_TASK DIRECTIONS:_ Report how many lines in the following entries contain "based". Nothing else should be given.

_RECORDED INFORMATION:_
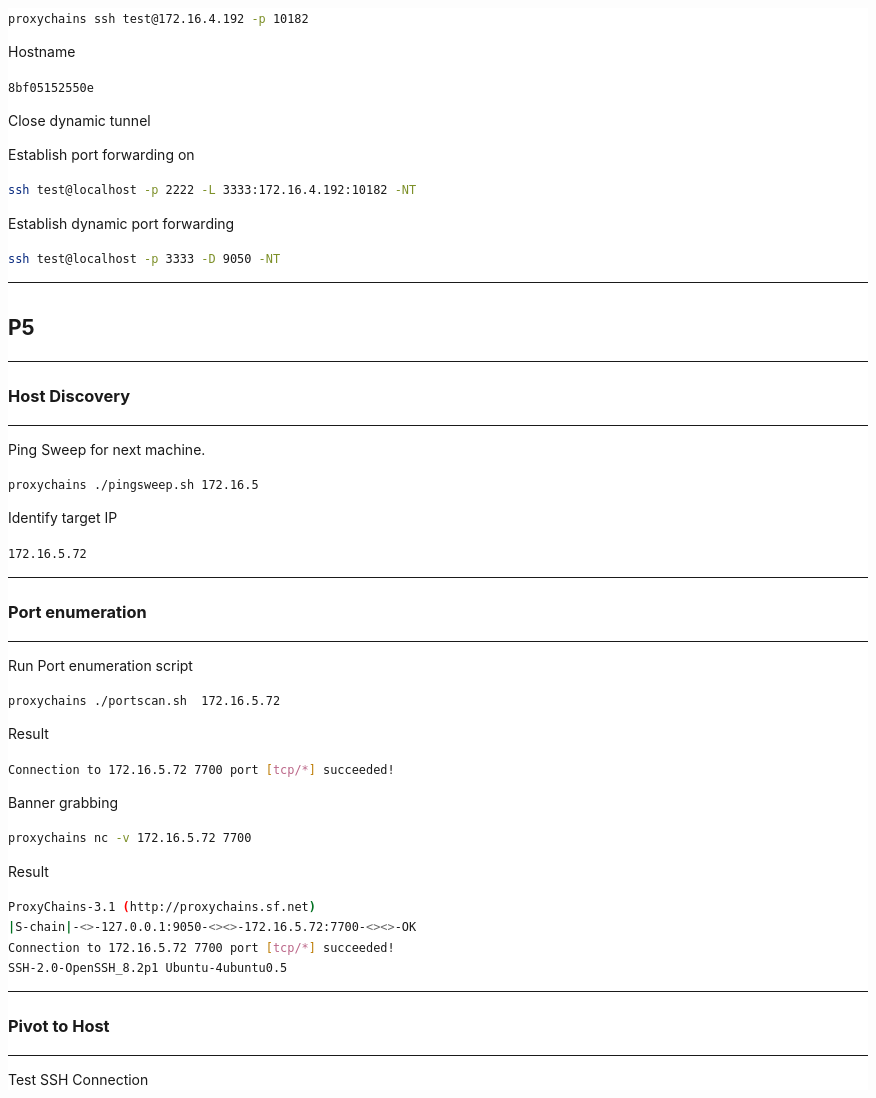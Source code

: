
 ```bash
proxychains ssh test@172.16.4.192 -p 10182
```

Hostname
```bash
8bf05152550e
```
Close dynamic tunnel

Establish port forwarding on 
```bash
ssh test@localhost -p 2222 -L 3333:172.16.4.192:10182 -NT
```

Establish dynamic port forwarding  
```bash
ssh test@localhost -p 3333 -D 9050 -NT
```
---
## P5
---
### Host Discovery
---
Ping Sweep for next machine.

```bash
proxychains ./pingsweep.sh 172.16.5
```
Identify target IP
```bash
172.16.5.72
```
---
### Port enumeration
---

Run Port enumeration script
```bash
proxychains ./portscan.sh  172.16.5.72

```
Result
```bash
Connection to 172.16.5.72 7700 port [tcp/*] succeeded!
```
Banner grabbing
```bash
proxychains nc -v 172.16.5.72 7700 
```
Result
```bash
ProxyChains-3.1 (http://proxychains.sf.net)
|S-chain|-<>-127.0.0.1:9050-<><>-172.16.5.72:7700-<><>-OK
Connection to 172.16.5.72 7700 port [tcp/*] succeeded!
SSH-2.0-OpenSSH_8.2p1 Ubuntu-4ubuntu0.5
```
---
### Pivot to Host
---
Test SSH Connection
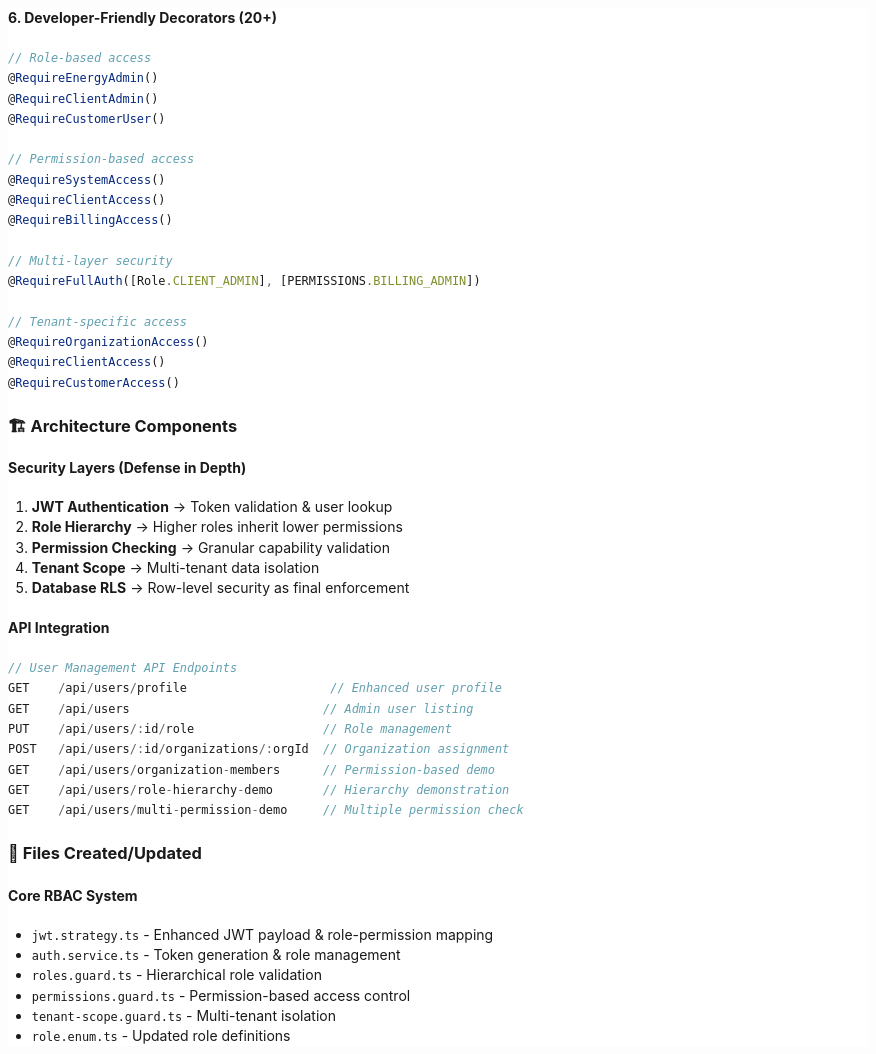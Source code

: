 #### **6. Developer-Friendly Decorators (20+)**
```typescript
// Role-based access
@RequireEnergyAdmin()
@RequireClientAdmin()
@RequireCustomerUser()

// Permission-based access
@RequireSystemAccess()
@RequireClientAccess()
@RequireBillingAccess()

// Multi-layer security
@RequireFullAuth([Role.CLIENT_ADMIN], [PERMISSIONS.BILLING_ADMIN])

// Tenant-specific access
@RequireOrganizationAccess()
@RequireClientAccess()
@RequireCustomerAccess()
```

### 🏗️ **Architecture Components**

#### **Security Layers (Defense in Depth)**
1. **JWT Authentication** → Token validation & user lookup
2. **Role Hierarchy** → Higher roles inherit lower permissions
3. **Permission Checking** → Granular capability validation
4. **Tenant Scope** → Multi-tenant data isolation
5. **Database RLS** → Row-level security as final enforcement

#### **API Integration**
```typescript
// User Management API Endpoints
GET    /api/users/profile                    // Enhanced user profile
GET    /api/users                           // Admin user listing
PUT    /api/users/:id/role                  // Role management
POST   /api/users/:id/organizations/:orgId  // Organization assignment
GET    /api/users/organization-members      // Permission-based demo
GET    /api/users/role-hierarchy-demo       // Hierarchy demonstration
GET    /api/users/multi-permission-demo     // Multiple permission check
```

### 📁 **Files Created/Updated**

#### **Core RBAC System**
- `jwt.strategy.ts` - Enhanced JWT payload & role-permission mapping
- `auth.service.ts` - Token generation & role management
- `roles.guard.ts` - Hierarchical role validation
- `permissions.guard.ts` - Permission-based access control
- `tenant-scope.guard.ts` - Multi-tenant isolation
- `role.enum.ts` - Updated role definitions
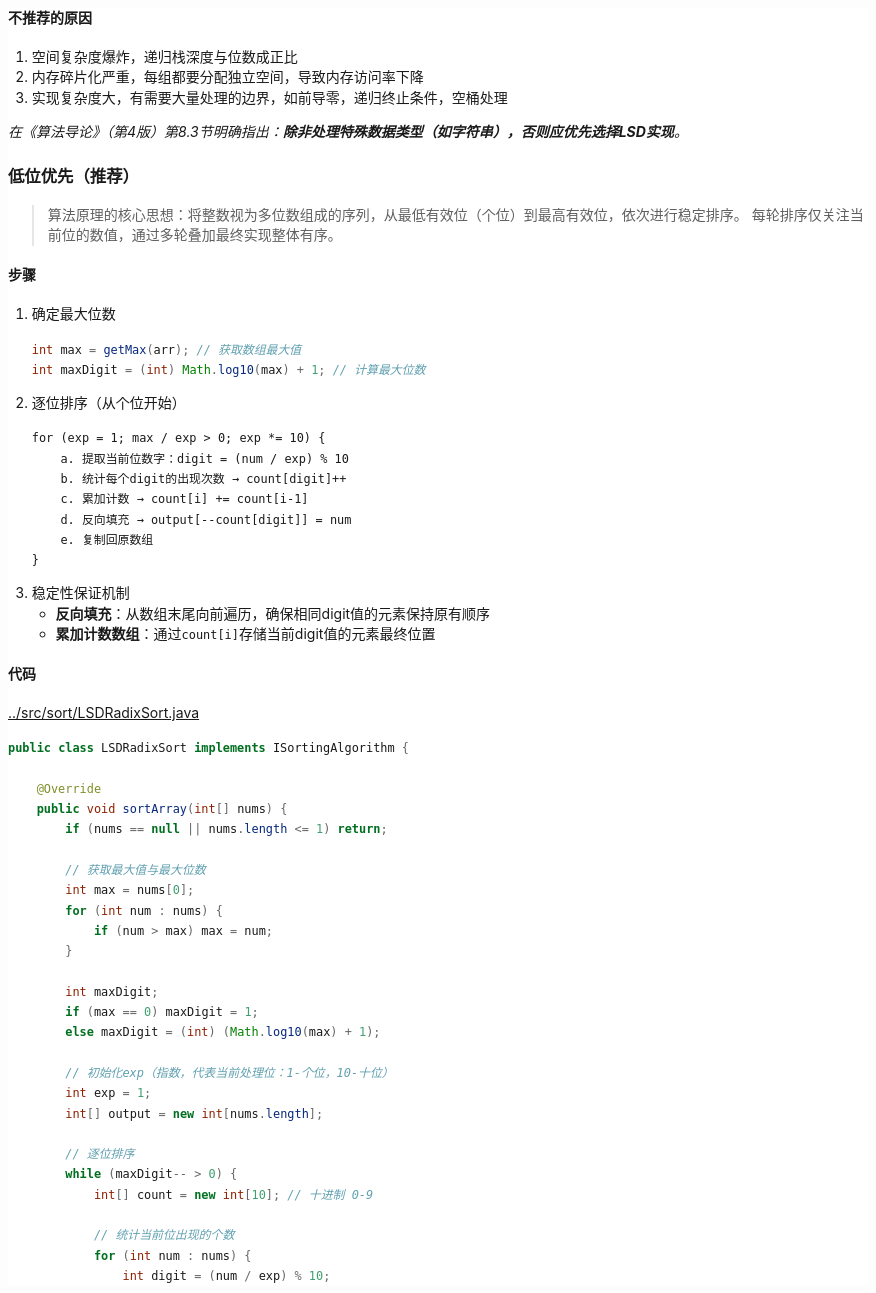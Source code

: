 #### 不推荐的原因

1. 空间复杂度爆炸，递归栈深度与位数成正比
2. 内存碎片化严重，每组都要分配独立空间，导致内存访问率下降
3. 实现复杂度大，有需要大量处理的边界，如前导零，递归终止条件，空桶处理

*在《算法导论》（第4版）第8.3节明确指出：**除非处理特殊数据类型（如字符串），否则应优先选择LSD实现**。*

### 低位优先（推荐）

> 算法原理的核心思想：将整数视为多位数组成的序列，从最低有效位（个位）到最高有效位，依次进行稳定排序。
> 每轮排序仅关注当前位的数值，通过多轮叠加最终实现整体有序。

#### 步骤

1. 确定最大位数
    ```java
    int max = getMax(arr); // 获取数组最大值
    int maxDigit = (int) Math.log10(max) + 1; // 计算最大位数
    ```
2. 逐位排序（从个位开始）
    ```text
    for (exp = 1; max / exp > 0; exp *= 10) {
        a. 提取当前位数字：digit = (num / exp) % 10
        b. 统计每个digit的出现次数 → count[digit]++
        c. 累加计数 → count[i] += count[i-1]
        d. 反向填充 → output[--count[digit]] = num
        e. 复制回原数组
    }
    ```
3. 稳定性保证机制
    * **反向填充**：从数组末尾向前遍历，确保相同digit值的元素保持原有顺序
    * **累加计数数组**：通过`count[i]`存储当前digit值的元素最终位置

#### 代码

[../src/sort/LSDRadixSort.java](../src/sort/LSDRadixSort.java)

```java
public class LSDRadixSort implements ISortingAlgorithm {

    @Override
    public void sortArray(int[] nums) {
        if (nums == null || nums.length <= 1) return;

        // 获取最大值与最大位数
        int max = nums[0];
        for (int num : nums) {
            if (num > max) max = num;
        }

        int maxDigit;
        if (max == 0) maxDigit = 1;
        else maxDigit = (int) (Math.log10(max) + 1);

        // 初始化exp（指数，代表当前处理位：1-个位，10-十位）
        int exp = 1;
        int[] output = new int[nums.length];

        // 逐位排序
        while (maxDigit-- > 0) {
            int[] count = new int[10]; // 十进制 0-9

            // 统计当前位出现的个数
            for (int num : nums) {
                int digit = (num / exp) % 10;
```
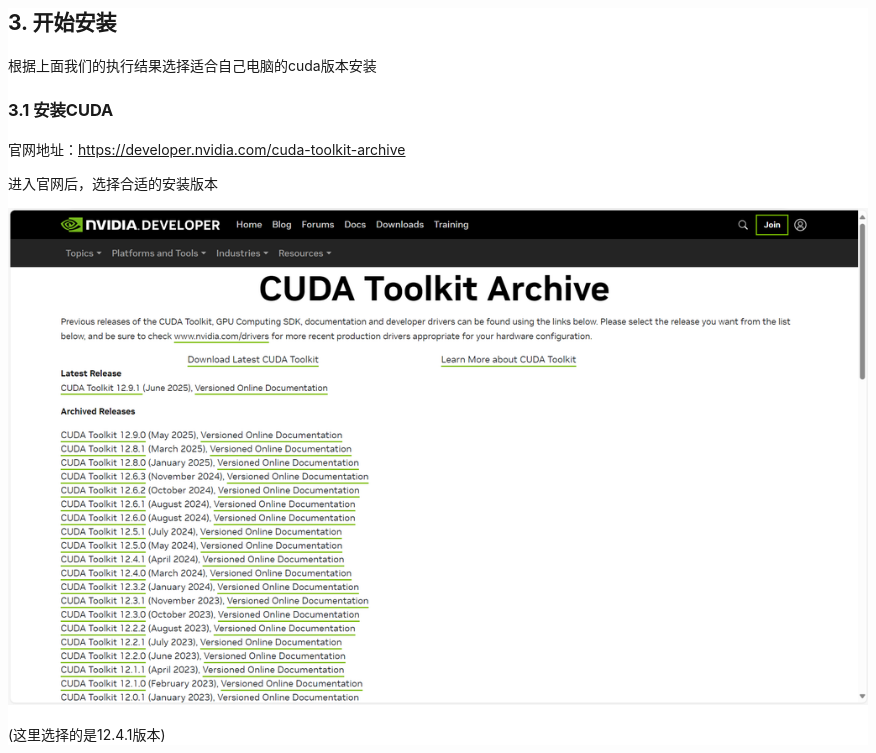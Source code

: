 ## 3. 开始安装

根据上面我们的执行结果选择适合自己电脑的cuda版本安装

### 3.1 安装CUDA

官网地址：https://developer.nvidia.com/cuda-toolkit-archive

进入官网后，选择合适的安装版本

<img src='./media/1752485185157.png'/>



(这里选择的是12.4.1版本)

_WRITTEN ANSWER:_ 4